Only an exact retyping of all the entries counts as an answer.

=== Material for the task ===

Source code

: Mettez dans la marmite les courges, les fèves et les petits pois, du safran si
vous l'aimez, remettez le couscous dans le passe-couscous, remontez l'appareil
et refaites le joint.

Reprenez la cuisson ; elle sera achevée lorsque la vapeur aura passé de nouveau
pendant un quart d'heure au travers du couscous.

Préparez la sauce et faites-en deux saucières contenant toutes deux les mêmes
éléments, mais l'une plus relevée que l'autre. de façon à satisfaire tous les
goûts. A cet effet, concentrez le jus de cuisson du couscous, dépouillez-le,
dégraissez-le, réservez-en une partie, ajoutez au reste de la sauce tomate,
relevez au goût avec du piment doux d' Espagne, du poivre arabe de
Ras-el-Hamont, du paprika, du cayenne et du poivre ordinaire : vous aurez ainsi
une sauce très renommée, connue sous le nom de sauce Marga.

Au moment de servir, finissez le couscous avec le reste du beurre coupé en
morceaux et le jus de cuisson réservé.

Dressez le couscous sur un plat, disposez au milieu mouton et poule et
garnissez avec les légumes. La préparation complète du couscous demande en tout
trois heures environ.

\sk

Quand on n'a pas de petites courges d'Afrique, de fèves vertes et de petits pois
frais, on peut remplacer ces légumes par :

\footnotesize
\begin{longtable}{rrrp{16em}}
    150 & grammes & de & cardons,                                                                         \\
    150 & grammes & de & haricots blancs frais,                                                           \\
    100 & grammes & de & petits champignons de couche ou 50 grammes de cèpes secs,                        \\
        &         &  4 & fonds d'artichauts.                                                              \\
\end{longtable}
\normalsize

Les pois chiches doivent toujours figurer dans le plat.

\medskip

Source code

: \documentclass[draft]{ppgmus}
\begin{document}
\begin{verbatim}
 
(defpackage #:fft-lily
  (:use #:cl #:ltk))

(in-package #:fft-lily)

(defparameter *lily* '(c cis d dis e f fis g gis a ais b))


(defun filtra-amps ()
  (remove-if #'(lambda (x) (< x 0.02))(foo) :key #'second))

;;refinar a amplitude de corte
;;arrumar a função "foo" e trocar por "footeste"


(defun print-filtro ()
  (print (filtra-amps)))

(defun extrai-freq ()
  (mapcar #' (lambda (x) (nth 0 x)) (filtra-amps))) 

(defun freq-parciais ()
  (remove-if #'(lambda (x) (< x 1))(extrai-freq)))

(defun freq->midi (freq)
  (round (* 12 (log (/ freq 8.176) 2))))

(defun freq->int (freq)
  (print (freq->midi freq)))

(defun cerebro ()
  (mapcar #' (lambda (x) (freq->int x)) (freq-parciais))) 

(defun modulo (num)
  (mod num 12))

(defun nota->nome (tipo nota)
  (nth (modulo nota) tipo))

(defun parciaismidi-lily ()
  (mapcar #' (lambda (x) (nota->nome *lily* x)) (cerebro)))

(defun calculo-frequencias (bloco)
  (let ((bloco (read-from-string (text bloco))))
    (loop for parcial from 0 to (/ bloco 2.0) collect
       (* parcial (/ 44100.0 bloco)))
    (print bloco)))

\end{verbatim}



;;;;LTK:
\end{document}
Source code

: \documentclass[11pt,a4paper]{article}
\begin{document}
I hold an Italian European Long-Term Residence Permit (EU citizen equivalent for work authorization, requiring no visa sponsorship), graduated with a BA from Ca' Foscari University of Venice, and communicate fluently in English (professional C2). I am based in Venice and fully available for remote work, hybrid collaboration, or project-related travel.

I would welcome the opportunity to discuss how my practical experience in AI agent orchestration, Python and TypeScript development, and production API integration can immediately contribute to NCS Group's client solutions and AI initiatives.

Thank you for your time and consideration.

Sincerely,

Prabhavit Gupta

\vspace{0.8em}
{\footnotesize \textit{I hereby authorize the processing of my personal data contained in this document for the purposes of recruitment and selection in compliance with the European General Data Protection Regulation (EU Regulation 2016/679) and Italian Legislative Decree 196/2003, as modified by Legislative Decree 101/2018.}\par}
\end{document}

===

Output for this exercise
Source code

: Mettez dans la marmite les courges, les fèves et les petits pois, du safran si
vous l'aimez, remettez le couscous dans le passe-couscous, remontez l'appareil
et refaites le joint.

Reprenez la cuisson ; elle sera achevée lorsque la vapeur aura passé de nouveau
pendant un quart d'heure au travers du couscous.

Préparez la sauce et faites-en deux saucières contenant toutes deux les mêmes
éléments, mais l'une plus relevée que l'autre. de façon à satisfaire tous les
goûts. A cet effet, concentrez le jus de cuisson du couscous, dépouillez-le,
dégraissez-le, réservez-en une partie, ajoutez au reste de la sauce tomate,
relevez au goût avec du piment doux d' Espagne, du poivre arabe de
Ras-el-Hamont, du paprika, du cayenne et du poivre ordinaire : vous aurez ainsi
une sauce très renommée, connue sous le nom de sauce Marga.

Au moment de servir, finissez le couscous avec le reste du beurre coupé en
morceaux et le jus de cuisson réservé.

Dressez le couscous sur un plat, disposez au milieu mouton et poule et
garnissez avec les légumes. La préparation complète du couscous demande en tout
trois heures environ.

\sk

Quand on n'a pas de petites courges d'Afrique, de fèves vertes et de petits pois
frais, on peut remplacer ces légumes par :

\footnotesize
\begin{longtable}{rrrp{16em}}
    150 & grammes & de & cardons,                                                                         \\
    150 & grammes & de & haricots blancs frais,                                                           \\
    100 & grammes & de & petits champignons de couche ou 50 grammes de cèpes secs,                        \\
        &         &  4 & fonds d'artichauts.                                                              \\
\end{longtable}
\normalsize

Les pois chiches doivent toujours figurer dans le plat.

\medskip

Source code

: \documentclass[draft]{ppgmus}
\begin{document}
\begin{verbatim}
 
(defpackage #:fft-lily
  (:use #:cl #:ltk))

(in-package #:fft-lily)

(defparameter *lily* '(c cis d dis e f fis g gis a ais b))


(defun filtra-amps ()
  (remove-if #'(lambda (x) (< x 0.02))(foo) :key #'second))

;;refinar a amplitude de corte
;;arrumar a função "foo" e trocar por "footeste"


(defun print-filtro ()
  (print (filtra-amps)))

(defun extrai-freq ()
  (mapcar #' (lambda (x) (nth 0 x)) (filtra-amps))) 

(defun freq-parciais ()
  (remove-if #'(lambda (x) (< x 1))(extrai-freq)))

(defun freq->midi (freq)
  (round (* 12 (log (/ freq 8.176) 2))))

(defun freq->int (freq)
  (print (freq->midi freq)))

(defun cerebro ()
  (mapcar #' (lambda (x) (freq->int x)) (freq-parciais))) 

(defun modulo (num)
  (mod num 12))

(defun nota->nome (tipo nota)
  (nth (modulo nota) tipo))

(defun parciaismidi-lily ()
  (mapcar #' (lambda (x) (nota->nome *lily* x)) (cerebro)))

(defun calculo-frequencias (bloco)
  (let ((bloco (read-from-string (text bloco))))
    (loop for parcial from 0 to (/ bloco 2.0) collect
       (* parcial (/ 44100.0 bloco)))
    (print bloco)))

\end{verbatim}



;;;;LTK:
\end{document}
Source code

: \documentclass[11pt,a4paper]{article}
\begin{document}
I hold an Italian European Long-Term Residence Permit (EU citizen equivalent for work authorization, requiring no visa sponsorship), graduated with a BA from Ca' Foscari University of Venice, and communicate fluently in English (professional C2). I am based in Venice and fully available for remote work, hybrid collaboration, or project-related travel.

I would welcome the opportunity to discuss how my practical experience in AI agent orchestration, Python and TypeScript development, and production API integration can immediately contribute to NCS Group's client solutions and AI initiatives.

Thank you for your time and consideration.

Sincerely,

Prabhavit Gupta

\vspace{0.8em}
{\footnotesize \textit{I hereby authorize the processing of my personal data contained in this document for the purposes of recruitment and selection in compliance with the European General Data Protection Regulation (EU Regulation 2016/679) and Italian Legislative Decree 196/2003, as modified by Legislative Decree 101/2018.}\par}
\end{document}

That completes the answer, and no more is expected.